▸ **Action item**
Leaving the pictures aside, repeat the entries exactly.

▸ **Provided data**
-=-=-=-=-

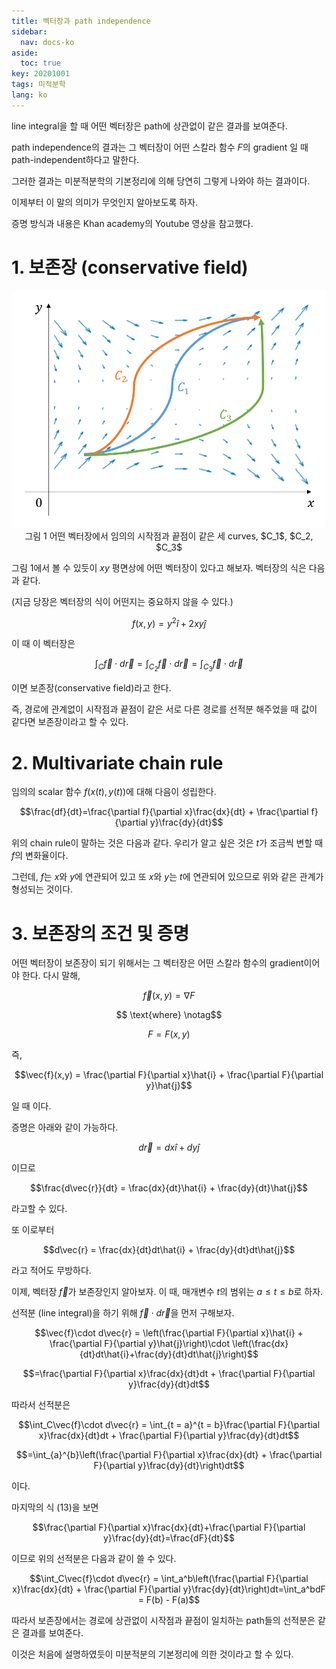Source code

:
 ```yaml
---
title: 벡터장과 path independence
sidebar:
  nav: docs-ko
aside:
  toc: true
key: 20201001
tags: 미적분학
lang: ko
---
```


line integral을 할 때 어떤 벡터장은 path에 상관없이 같은 결과를 보여준다. 

path independence의 결과는 그 벡터장이 어떤 스칼라 함수 $F$의 gradient 일 때 path-independent하다고 말한다. 

그러한 결과는 미분적분학의 기본정리에 의해 당연히 그렇게 나와야 하는 결과이다. 

이제부터 이 말의 의미가 무엇인지 알아보도록 하자.

증명 방식과 내용은 Khan academy의 Youtube 영상을 참고했다. 


# 1. 보존장 (conservative field)

<p align = "center">
  <img src = "https://raw.githubusercontent.com/angeloyeo/angeloyeo.github.io/master/pics/2020-10-01-path_independence/pic1.png">
  <br>그림 1 어떤 벡터장에서 임의의 시작점과 끝점이 같은 세 curves, $C_1$, $C_2, $C_3$
</p>

그림 1에서 볼 수 있듯이 $xy$ 평면상에 어떤 벡터장이 있다고 해보자. 벡터장의 식은 다음과 같다. 

(지금 당장은 벡터장의 식이 어떤지는 중요하지 않을 수 있다.)

$$f(x,y) = y^2\hat{i}+2xy\hat{j}$$

[//]:# (식 1)

이 때 이 벡터장은 

$$\int_C\vec{f}\cdot d\vec{r} = \int_{C_2}\vec{f}\cdot d\vec{r} = \int_{C_3}\vec{f}\cdot d\vec{r}$$


이면 보존장(conservative field)라고 한다. 

즉, 경로에 관계없이 시작점과 끝점이 같은 서로 다른 경로를 선적분 해주었을 때 값이 같다면 보존장이라고 할 수 있다.

# 2. Multivariate chain rule

임의의 scalar 함수 $f(x(t),y(t))$에 대해 다음이 성립한다.

$$\frac{df}{dt}=\frac{\partial f}{\partial x}\frac{dx}{dt} + \frac{\partial f}{\partial y}\frac{dy}{dt}$$

위의 chain rule이 말하는 것은 다음과 같다. 우리가 알고 싶은 것은 $t$가 조금씩 변할 때 $f$의 변화율이다. 

그런데, $f$는 $x$와 $y$에 연관되어 있고 또 $x$와 $y$는 $t$에 연관되어 있으므로 위와 같은 관계가 형성되는 것이다.

# 3. 보존장의 조건 및 증명

어떤 벡터장이 보존장이 되기 위해서는 그 벡터장은 어떤 스칼라 함수의 gradient이어야 한다. 다시 말해, 

$$\vec{f}(x,y) = \nabla F$$

$$ \text{where} \notag$$

$$F = F(x,y)$$

즉, 

$$\vec{f}(x,y) = \frac{\partial F}{\partial x}\hat{i} + \frac{\partial F}{\partial y}\hat{j}$$

일 때 이다.

증명은 아래와 같이 가능하다.

$$d\vec{r} = dx\hat{i} + dy\hat{j}$$

이므로 

$$\frac{d\vec{r}}{dt} = \frac{dx}{dt}\hat{i} + \frac{dy}{dt}\hat{j}$$

라고할 수 있다. 

또 이로부터 

$$d\vec{r} = \frac{dx}{dt}dt\hat{i} + \frac{dy}{dt}dt\hat{j}$$

라고 적어도 무방하다.

이제, 벡터장 $\vec{f}$가 보존장인지 알아보자. 이 때, 매개변수 $t$의 범위는 $a\leq t \leq b$로 하자.

선적분 (line integral)을 하기 위해 $\vec{f}\cdot d\vec{r}$을 먼저 구해보자.

$$\vec{f}\cdot d\vec{r} = \left(\frac{\partial F}{\partial x}\hat{i} + \frac{\partial F}{\partial y}\hat{j}\right)\cdot \left(\frac{dx}{dt}dt\hat{i}+\frac{dy}{dt}dt\hat{j}\right)$$

$$=\frac{\partial F}{\partial x}\frac{dx}{dt}dt + \frac{\partial F}{\partial y}\frac{dy}{dt}dt$$

따라서 선적분은

$$\int_C\vec{f}\cdot d\vec{r} = \int_{t = a}^{t = b}\frac{\partial F}{\partial x}\frac{dx}{dt}dt + \frac{\partial F}{\partial y}\frac{dy}{dt}dt$$

$$=\int_{a}^{b}\left(\frac{\partial F}{\partial x}\frac{dx}{dt} + \frac{\partial F}{\partial y}\frac{dy}{dt}\right)dt$$

[//]:# (식 13)


이다.

마지막의 식 (13)을 보면

$$\frac{\partial F}{\partial x}\frac{dx}{dt}+\frac{\partial F}{\partial y}\frac{dy}{dt}=\frac{dF}{dt}$$

이므로 위의 선적분은 다음과 같이 쓸 수 있다.

$$\int_C\vec{f}\cdot d\vec{r} = \int_a^b\left(\frac{\partial F}{\partial x}\frac{dx}{dt} + \frac{\partial F}{\partial y}\frac{dy}{dt}\right)dt=\int_a^bdF = F(b) - F(a)$$

따라서 보존장에서는 경로에 상관없이 시작점과 끝점이 일치하는 path들의 선적분은 같은 결과를 보여준다.

이것은 처음에 설명하였듯이 미분적분의 기본정리에 의한 것이라고 할 수 있다.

-=-=-=-=-

▸ **Response to this exercise**
Source code

:
 ```yaml
---
title: 벡터장과 path independence
sidebar:
  nav: docs-ko
aside:
  toc: true
key: 20201001
tags: 미적분학
lang: ko
---
```


line integral을 할 때 어떤 벡터장은 path에 상관없이 같은 결과를 보여준다. 

path independence의 결과는 그 벡터장이 어떤 스칼라 함수 $F$의 gradient 일 때 path-independent하다고 말한다. 

그러한 결과는 미분적분학의 기본정리에 의해 당연히 그렇게 나와야 하는 결과이다. 

이제부터 이 말의 의미가 무엇인지 알아보도록 하자.

증명 방식과 내용은 Khan academy의 Youtube 영상을 참고했다. 


# 1. 보존장 (conservative field)

<p align = "center">
  <img src = "https://raw.githubusercontent.com/angeloyeo/angeloyeo.github.io/master/pics/2020-10-01-path_independence/pic1.png">
  <br>그림 1 어떤 벡터장에서 임의의 시작점과 끝점이 같은 세 curves, $C_1$, $C_2, $C_3$
</p>

그림 1에서 볼 수 있듯이 $xy$ 평면상에 어떤 벡터장이 있다고 해보자. 벡터장의 식은 다음과 같다. 

(지금 당장은 벡터장의 식이 어떤지는 중요하지 않을 수 있다.)

$$f(x,y) = y^2\hat{i}+2xy\hat{j}$$

[//]:# (식 1)

이 때 이 벡터장은 

$$\int_C\vec{f}\cdot d\vec{r} = \int_{C_2}\vec{f}\cdot d\vec{r} = \int_{C_3}\vec{f}\cdot d\vec{r}$$


이면 보존장(conservative field)라고 한다. 

즉, 경로에 관계없이 시작점과 끝점이 같은 서로 다른 경로를 선적분 해주었을 때 값이 같다면 보존장이라고 할 수 있다.

# 2. Multivariate chain rule

임의의 scalar 함수 $f(x(t),y(t))$에 대해 다음이 성립한다.

$$\frac{df}{dt}=\frac{\partial f}{\partial x}\frac{dx}{dt} + \frac{\partial f}{\partial y}\frac{dy}{dt}$$

위의 chain rule이 말하는 것은 다음과 같다. 우리가 알고 싶은 것은 $t$가 조금씩 변할 때 $f$의 변화율이다. 

그런데, $f$는 $x$와 $y$에 연관되어 있고 또 $x$와 $y$는 $t$에 연관되어 있으므로 위와 같은 관계가 형성되는 것이다.

# 3. 보존장의 조건 및 증명

어떤 벡터장이 보존장이 되기 위해서는 그 벡터장은 어떤 스칼라 함수의 gradient이어야 한다. 다시 말해, 

$$\vec{f}(x,y) = \nabla F$$

$$ \text{where} \notag$$

$$F = F(x,y)$$

즉, 

$$\vec{f}(x,y) = \frac{\partial F}{\partial x}\hat{i} + \frac{\partial F}{\partial y}\hat{j}$$

일 때 이다.

증명은 아래와 같이 가능하다.

$$d\vec{r} = dx\hat{i} + dy\hat{j}$$

이므로 

$$\frac{d\vec{r}}{dt} = \frac{dx}{dt}\hat{i} + \frac{dy}{dt}\hat{j}$$

라고할 수 있다. 

또 이로부터 

$$d\vec{r} = \frac{dx}{dt}dt\hat{i} + \frac{dy}{dt}dt\hat{j}$$

라고 적어도 무방하다.

이제, 벡터장 $\vec{f}$가 보존장인지 알아보자. 이 때, 매개변수 $t$의 범위는 $a\leq t \leq b$로 하자.

선적분 (line integral)을 하기 위해 $\vec{f}\cdot d\vec{r}$을 먼저 구해보자.

$$\vec{f}\cdot d\vec{r} = \left(\frac{\partial F}{\partial x}\hat{i} + \frac{\partial F}{\partial y}\hat{j}\right)\cdot \left(\frac{dx}{dt}dt\hat{i}+\frac{dy}{dt}dt\hat{j}\right)$$

$$=\frac{\partial F}{\partial x}\frac{dx}{dt}dt + \frac{\partial F}{\partial y}\frac{dy}{dt}dt$$

따라서 선적분은

$$\int_C\vec{f}\cdot d\vec{r} = \int_{t = a}^{t = b}\frac{\partial F}{\partial x}\frac{dx}{dt}dt + \frac{\partial F}{\partial y}\frac{dy}{dt}dt$$

$$=\int_{a}^{b}\left(\frac{\partial F}{\partial x}\frac{dx}{dt} + \frac{\partial F}{\partial y}\frac{dy}{dt}\right)dt$$

[//]:# (식 13)


이다.

마지막의 식 (13)을 보면

$$\frac{\partial F}{\partial x}\frac{dx}{dt}+\frac{\partial F}{\partial y}\frac{dy}{dt}=\frac{dF}{dt}$$

이므로 위의 선적분은 다음과 같이 쓸 수 있다.

$$\int_C\vec{f}\cdot d\vec{r} = \int_a^b\left(\frac{\partial F}{\partial x}\frac{dx}{dt} + \frac{\partial F}{\partial y}\frac{dy}{dt}\right)dt=\int_a^bdF = F(b) - F(a)$$

따라서 보존장에서는 경로에 상관없이 시작점과 끝점이 일치하는 path들의 선적분은 같은 결과를 보여준다.

이것은 처음에 설명하였듯이 미분적분의 기본정리에 의한 것이라고 할 수 있다.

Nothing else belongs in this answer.